An effort  to clarify the role of evaluation in the planning process.

Thorbjørn Mann

THE AGGREGATION PROBLEM:

Getting Overall Judgments from Partial Judgments

The concept of ‘deliberation’ was explained, in part, as the process of ‘making overall judgments a function of partial judgments’. We may have gone through the process of trying to explain our overall judgment about something to others, or made the effort of ‘giving due consideration’ to all aspects of the situation, we arrived at a set of partial judgments. Now the question becomes: just how do we‘assemble’ (‘aggregate’) these partial judgments into the overall judgment that can guide us in making the decision, for example, to adopt or reject the proposed plan.

The discussion has already gone past the level of familiar practices such as merely counting the number of supporting and opposing ‘votes’ and even some well-intentioned approaches that begin to look at the number of explanations (arguments or support statements) in the ‘breadth‘ (number of different aspects brought up by each supporting or opposing party, and ‘depth‘ — the number of levels of further support for the premises and assumptions of the individual arguments.

The reason why these approaches are not satisfying is that neither of them even begin to consider the validity, truth and probability (or more generally: plausibility), weight or relevance of any of the aspects discussed, or whether the judgments about any such aspects or justifications even have been ‘duly considered’ and understood.

Obviously, it is the content merit, validity, the ‘weight’ of arguments etc. we try to bring to bear on the decision. Do we have better, more ‘systematic’ ways to do this than Ben Franklin’s suggestion? (He recommended to write up the pros and cons in two different columns on a sheet of paper, then look at pairs of pros and cons that carry approximately equal weight and cancel each other out, and cross those pairs out, until there are the remaining arguments left that do not have any opposing reasons in the opposite column: those are the ones that should tilt the decision towards approval or rejection.)

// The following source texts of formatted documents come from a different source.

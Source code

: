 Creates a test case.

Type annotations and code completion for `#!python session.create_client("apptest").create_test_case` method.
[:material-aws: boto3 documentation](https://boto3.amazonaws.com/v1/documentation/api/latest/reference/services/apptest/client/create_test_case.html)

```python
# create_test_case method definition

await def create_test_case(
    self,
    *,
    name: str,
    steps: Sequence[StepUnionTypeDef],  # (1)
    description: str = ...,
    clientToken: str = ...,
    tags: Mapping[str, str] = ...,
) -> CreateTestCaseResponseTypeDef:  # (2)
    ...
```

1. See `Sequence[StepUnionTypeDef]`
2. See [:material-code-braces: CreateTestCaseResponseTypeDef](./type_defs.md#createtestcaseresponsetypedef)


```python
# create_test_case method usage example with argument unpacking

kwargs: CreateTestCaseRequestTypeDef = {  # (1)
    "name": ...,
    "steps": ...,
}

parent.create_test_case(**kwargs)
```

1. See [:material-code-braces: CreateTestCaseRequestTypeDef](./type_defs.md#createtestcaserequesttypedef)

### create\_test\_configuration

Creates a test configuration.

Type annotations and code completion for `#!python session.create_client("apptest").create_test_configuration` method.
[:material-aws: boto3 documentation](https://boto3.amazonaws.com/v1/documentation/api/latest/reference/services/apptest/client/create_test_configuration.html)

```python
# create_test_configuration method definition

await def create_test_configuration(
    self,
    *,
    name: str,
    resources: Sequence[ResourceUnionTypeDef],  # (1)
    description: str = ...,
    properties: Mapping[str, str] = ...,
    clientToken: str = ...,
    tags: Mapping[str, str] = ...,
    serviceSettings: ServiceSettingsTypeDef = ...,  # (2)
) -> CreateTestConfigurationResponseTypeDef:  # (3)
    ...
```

What we have, on the one hand, is the impressively quantitative ‘Benefit/Cost’ approach, that works by assigning monetary value to all the b e n e f i t s of a proposed plan (the ‘pro’ arguments), and compare those with the monetary value of the ‘c o s t’ of implementing it. It has run into considerable criticism, mainly for the reasons that the ‘moral’ reluctance of having to assign monetary value to people’s health, happiness, lives; the fact that the approach usually has to be done by ‘experts’, not by citizens or affected groups, and from the overall point of view of some overall ‘common good’ perspective that is the usually ‘biased’ perspective of the government currently in power, that may not be shared by all segments of society, because it tends to hide the issue of the distribution of benefits and costs: inequality.

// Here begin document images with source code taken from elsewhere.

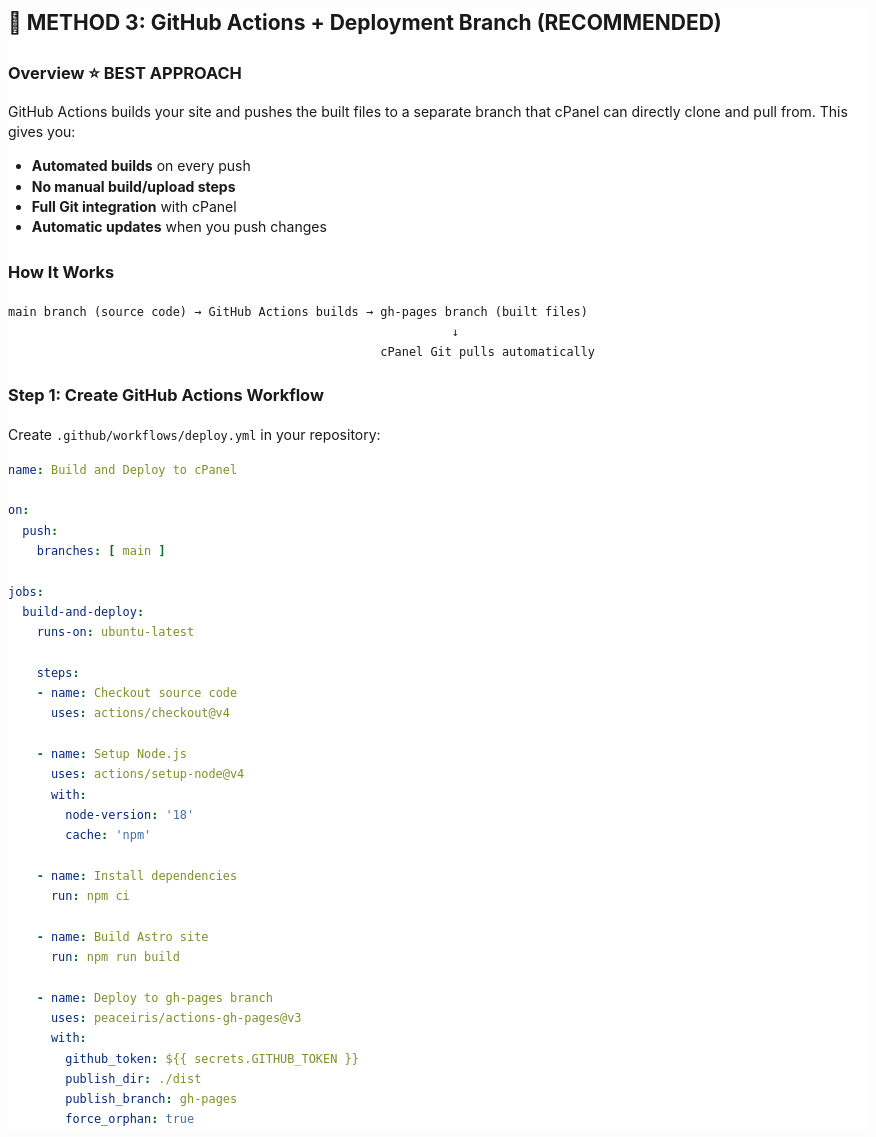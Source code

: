 
## 🔧 METHOD 3: GitHub Actions + Deployment Branch (RECOMMENDED)

### Overview ⭐ **BEST APPROACH**
GitHub Actions builds your site and pushes the built files to a separate branch that cPanel can directly clone and pull from. This gives you:
- **Automated builds** on every push
- **No manual build/upload steps**
- **Full Git integration** with cPanel
- **Automatic updates** when you push changes

### How It Works
```
main branch (source code) → GitHub Actions builds → gh-pages branch (built files)
                                                              ↓
                                                    cPanel Git pulls automatically
```

### Step 1: Create GitHub Actions Workflow

Create `.github/workflows/deploy.yml` in your repository:

```yaml
name: Build and Deploy to cPanel

on:
  push:
    branches: [ main ]

jobs:
  build-and-deploy:
    runs-on: ubuntu-latest
    
    steps:
    - name: Checkout source code
      uses: actions/checkout@v4
      
    - name: Setup Node.js
      uses: actions/setup-node@v4
      with:
        node-version: '18'
        cache: 'npm'
        
    - name: Install dependencies
      run: npm ci
      
    - name: Build Astro site
      run: npm run build
      
    - name: Deploy to gh-pages branch
      uses: peaceiris/actions-gh-pages@v3
      with:
        github_token: ${{ secrets.GITHUB_TOKEN }}
        publish_dir: ./dist
        publish_branch: gh-pages
        force_orphan: true
```
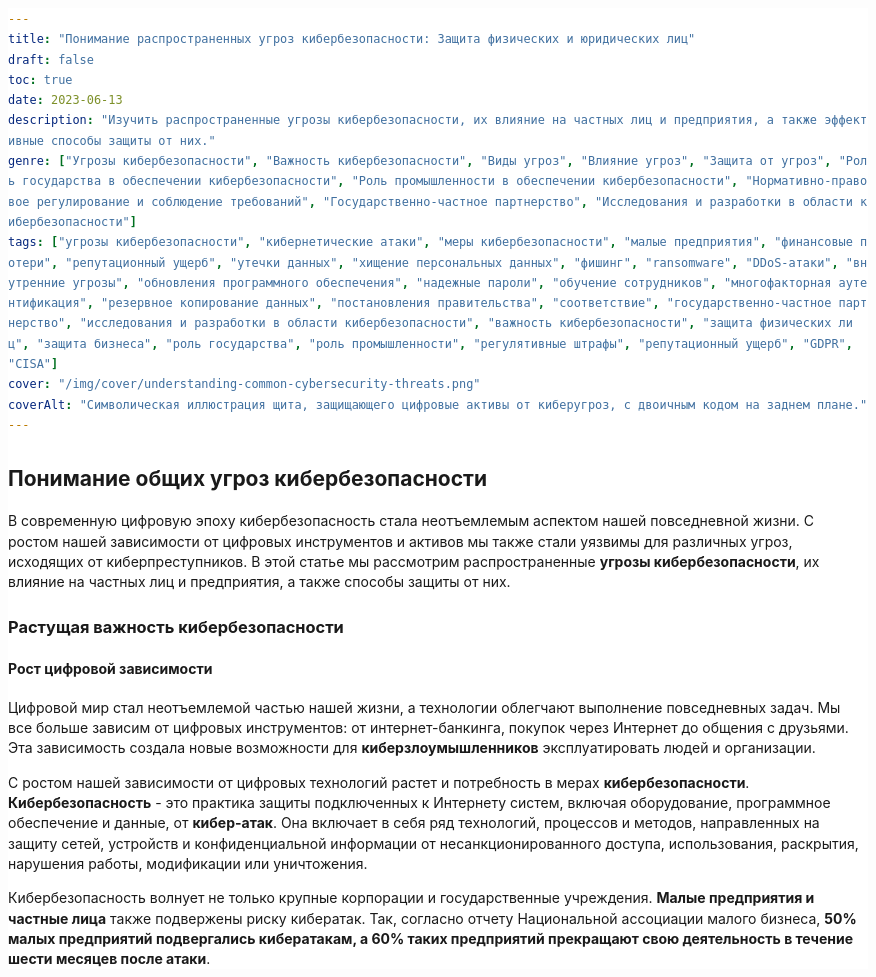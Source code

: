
 ```yaml
---
title: "Понимание распространенных угроз кибербезопасности: Защита физических и юридических лиц"
draft: false
toc: true
date: 2023-06-13
description: "Изучить распространенные угрозы кибербезопасности, их влияние на частных лиц и предприятия, а также эффективные способы защиты от них."
genre: ["Угрозы кибербезопасности", "Важность кибербезопасности", "Виды угроз", "Влияние угроз", "Защита от угроз", "Роль государства в обеспечении кибербезопасности", "Роль промышленности в обеспечении кибербезопасности", "Нормативно-правовое регулирование и соблюдение требований", "Государственно-частное партнерство", "Исследования и разработки в области кибербезопасности"]
tags: ["угрозы кибербезопасности", "кибернетические атаки", "меры кибербезопасности", "малые предприятия", "финансовые потери", "репутационный ущерб", "утечки данных", "хищение персональных данных", "фишинг", "ransomware", "DDoS-атаки", "внутренние угрозы", "обновления программного обеспечения", "надежные пароли", "обучение сотрудников", "многофакторная аутентификация", "резервное копирование данных", "постановления правительства", "соответствие", "государственно-частное партнерство", "исследования и разработки в области кибербезопасности", "важность кибербезопасности", "защита физических лиц", "защита бизнеса", "роль государства", "роль промышленности", "регулятивные штрафы", "репутационный ущерб", "GDPR", "CISA"]
cover: "/img/cover/understanding-common-cybersecurity-threats.png"
coverAlt: "Символическая иллюстрация щита, защищающего цифровые активы от киберугроз, с двоичным кодом на заднем плане."
---
```


## Понимание общих угроз кибербезопасности

В современную цифровую эпоху кибербезопасность стала неотъемлемым аспектом нашей повседневной жизни. С ростом нашей зависимости от цифровых инструментов и активов мы также стали уязвимы для различных угроз, исходящих от киберпреступников. В этой статье мы рассмотрим распространенные **угрозы кибербезопасности**, их влияние на частных лиц и предприятия, а также способы защиты от них.

### Растущая важность кибербезопасности

#### Рост цифровой зависимости

Цифровой мир стал неотъемлемой частью нашей жизни, а технологии облегчают выполнение повседневных задач. Мы все больше зависим от цифровых инструментов: от интернет-банкинга, покупок через Интернет до общения с друзьями. Эта зависимость создала новые возможности для **киберзлоумышленников** эксплуатировать людей и организации.

С ростом нашей зависимости от цифровых технологий растет и потребность в мерах **кибербезопасности**. **Кибербезопасность** - это практика защиты подключенных к Интернету систем, включая оборудование, программное обеспечение и данные, от **кибер-атак**. Она включает в себя ряд технологий, процессов и методов, направленных на защиту сетей, устройств и конфиденциальной информации от несанкционированного доступа, использования, раскрытия, нарушения работы, модификации или уничтожения.

Кибербезопасность волнует не только крупные корпорации и государственные учреждения. **Малые предприятия и частные лица** также подвержены риску кибератак. Так, согласно отчету Национальной ассоциации малого бизнеса, **50% малых предприятий подвергались кибератакам, а 60% таких предприятий прекращают свою деятельность в течение шести месяцев после атаки**.

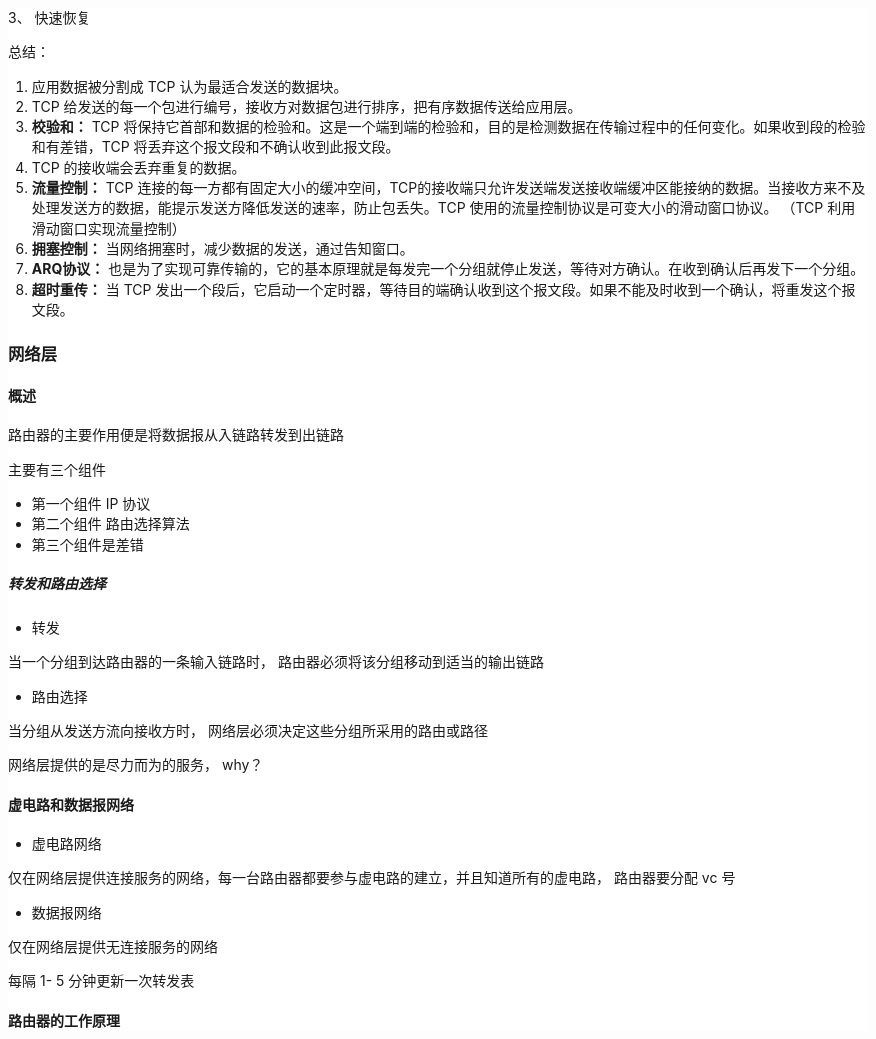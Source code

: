 

3、 快速恢复



总结： 

1. 应用数据被分割成 TCP 认为最适合发送的数据块。 
2. TCP 给发送的每一个包进行编号，接收方对数据包进行排序，把有序数据传送给应用层。 
3. **校验和：** TCP 将保持它首部和数据的检验和。这是一个端到端的检验和，目的是检测数据在传输过程中的任何变化。如果收到段的检验和有差错，TCP 将丢弃这个报文段和不确认收到此报文段。 
4. TCP 的接收端会丢弃重复的数据。 
5. **流量控制：** TCP 连接的每一方都有固定大小的缓冲空间，TCP的接收端只允许发送端发送接收端缓冲区能接纳的数据。当接收方来不及处理发送方的数据，能提示发送方降低发送的速率，防止包丢失。TCP 使用的流量控制协议是可变大小的滑动窗口协议。 （TCP 利用滑动窗口实现流量控制）
6. **拥塞控制：** 当网络拥塞时，减少数据的发送，通过告知窗口。
7. **ARQ协议：** 也是为了实现可靠传输的，它的基本原理就是每发完一个分组就停止发送，等待对方确认。在收到确认后再发下一个分组。
8. **超时重传：** 当 TCP 发出一个段后，它启动一个定时器，等待目的端确认收到这个报文段。如果不能及时收到一个确认，将重发这个报文段。 









### 网络层

#### 概述

路由器的主要作用便是将数据报从入链路转发到出链路

主要有三个组件

- 第一个组件 IP 协议
- 第二个组件 路由选择算法
- 第三个组件是差错

##### 转发和路由选择

- 转发

当一个分组到达路由器的一条输入链路时， 路由器必须将该分组移动到适当的输出链路

- 路由选择

当分组从发送方流向接收方时， 网络层必须决定这些分组所采用的路由或路径

网络层提供的是尽力而为的服务， why？

#### 虚电路和数据报网络

- 虚电路网络

仅在网络层提供连接服务的网络，每一台路由器都要参与虚电路的建立，并且知道所有的虚电路， 路由器要分配 vc 号

- 数据报网络

仅在网络层提供无连接服务的网络

每隔 1- 5 分钟更新一次转发表

#### 路由器的工作原理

On the other hand, we have the approaches that separate the ‘description’ of the evaluated plan or object to be evaluated from the perceived ‘goodness’ (‘quality’) judgments about the plan and its expected outcome, from the‘validity’ (plausibility, probability) of the statements (arguments) conveying the claims about those outcomes. And, so far, the assumption that ‘everybody‘ including all ‘affected’ parties can make such judgments and ‘test’ their merit in a participatory discourse. What is still missing are the possible ways in which they can be ‘aggregated’ into overall judgments and guiding measures of merit for the decision– first, for individuals, and then for any groups that will have to come to a commonly supported decision. This is the topic to be discussed under the heading of ‘aggregation’ and ‘aggregation functions’ — the rules for getting ‘overall’ judgments from partial judgments and ‘criterion function’ results.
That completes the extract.